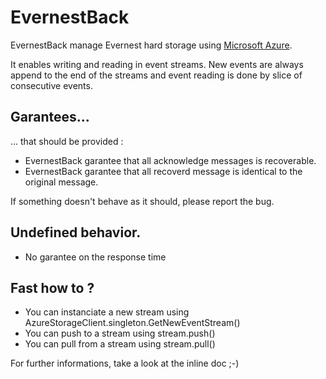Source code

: 

EvernestBack
============


EvernestBack manage Evernest hard storage using
[Microsoft Azure](http://azure.microsoft.com/).

It enables writing and reading in event streams. New events are always append
to the end of the streams and event reading is done by slice of consecutive
events.

Garantees...
------------

... that should be provided : 

 - EvernestBack garantee that all acknowledge messages is recoverable.
 - EvernestBack garantee that all recoverd message is identical to the original message.

If something doesn't behave as it should, please report the bug.

Undefined behavior.
-------------------

 - No garantee on the response time


Fast how to ?
-------------

 - You can instanciate a new stream using AzureStorageClient.singleton.GetNewEventStream()
 - You can push to a stream using stream.push()
 - You can pull from a stream using stream.pull()

For further informations, take a look at the inline doc ;-)
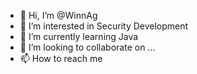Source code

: - 👋 Hi, I’m @WinnAg
- 👀 I’m interested in Security Development
- 🌱 I’m currently learning Java
- 💞️ I’m looking to collaborate on ...
- 📫 How to reach me 

<!---
WinnAg/WinnAg is a ✨ special ✨ repository because its `README.md` (this file) appears on your GitHub profile.
You can click the Preview link to take a look at your changes.
--->
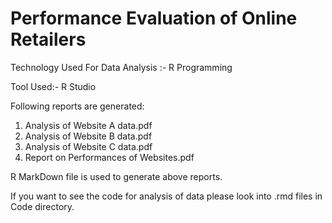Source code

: # Performance Evaluation of Online Retailers

Technology Used For Data Analysis :- R Programming

Tool Used:-  R Studio

Following reports are generated:

1. Analysis of Website A data.pdf
2. Analysis of Website B data.pdf
3. Analysis of Website C data.pdf
4. Report on Performances of Websites.pdf

R MarkDown file is used to generate above reports.

If you want to see the code for analysis of data please look into .rmd files in Code directory.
+ + +
* Your task *
Everything in the data above should be set down again exactly, except the pictures.

* Written answer *
Source code

: 

EvernestBack
============


EvernestBack manage Evernest hard storage using
[Microsoft Azure](http://azure.microsoft.com/).

It enables writing and reading in event streams. New events are always append
to the end of the streams and event reading is done by slice of consecutive
events.

Garantees...
------------

... that should be provided : 

 - EvernestBack garantee that all acknowledge messages is recoverable.
 - EvernestBack garantee that all recoverd message is identical to the original message.

If something doesn't behave as it should, please report the bug.

Undefined behavior.
-------------------

 - No garantee on the response time


Fast how to ?
-------------

 - You can instanciate a new stream using AzureStorageClient.singleton.GetNewEventStream()
 - You can push to a stream using stream.push()
 - You can pull from a stream using stream.pull()

For further informations, take a look at the inline doc ;-)
Source code

: - 👋 Hi, I’m @WinnAg
- 👀 I’m interested in Security Development
- 🌱 I’m currently learning Java
- 💞️ I’m looking to collaborate on ...
- 📫 How to reach me 

<!---
WinnAg/WinnAg is a ✨ special ✨ repository because its `README.md` (this file) appears on your GitHub profile.
You can click the Preview link to take a look at your changes.
--->
Source code

: # Performance Evaluation of Online Retailers

Technology Used For Data Analysis :- R Programming

Tool Used:-  R Studio

Following reports are generated:

1. Analysis of Website A data.pdf
2. Analysis of Website B data.pdf
3. Analysis of Website C data.pdf
4. Report on Performances of Websites.pdf

R MarkDown file is used to generate above reports.

If you want to see the code for analysis of data please look into .rmd files in Code directory.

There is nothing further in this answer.